(Saved data entries)
*-*-*

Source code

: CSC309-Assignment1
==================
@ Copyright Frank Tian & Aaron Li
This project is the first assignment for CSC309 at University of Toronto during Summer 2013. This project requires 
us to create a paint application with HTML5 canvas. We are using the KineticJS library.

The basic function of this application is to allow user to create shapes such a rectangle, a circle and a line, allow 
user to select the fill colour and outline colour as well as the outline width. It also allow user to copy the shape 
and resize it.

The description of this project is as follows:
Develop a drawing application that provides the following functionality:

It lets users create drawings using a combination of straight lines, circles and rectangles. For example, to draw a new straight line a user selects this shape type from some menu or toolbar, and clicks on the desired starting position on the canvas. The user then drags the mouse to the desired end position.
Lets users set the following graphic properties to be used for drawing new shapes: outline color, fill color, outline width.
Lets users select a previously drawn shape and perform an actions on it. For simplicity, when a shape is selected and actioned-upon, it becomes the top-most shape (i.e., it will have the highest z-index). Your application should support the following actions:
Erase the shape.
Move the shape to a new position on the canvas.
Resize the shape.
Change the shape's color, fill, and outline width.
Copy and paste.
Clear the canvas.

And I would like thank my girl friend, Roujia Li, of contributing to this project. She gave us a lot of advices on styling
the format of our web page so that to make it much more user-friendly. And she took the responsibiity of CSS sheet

*-*-*

**Instructions to follow**
Starting at the first line of the data above, please restate word for word every line up to and including the one that holds "This project is the", and add nothing else.

**Response to this exercise**
Source code

: CSC309-Assignment1
==================
@ Copyright Frank Tian & Aaron Li
This project is the first assignment for CSC309 at University of Toronto during Summer 2013. This project requires 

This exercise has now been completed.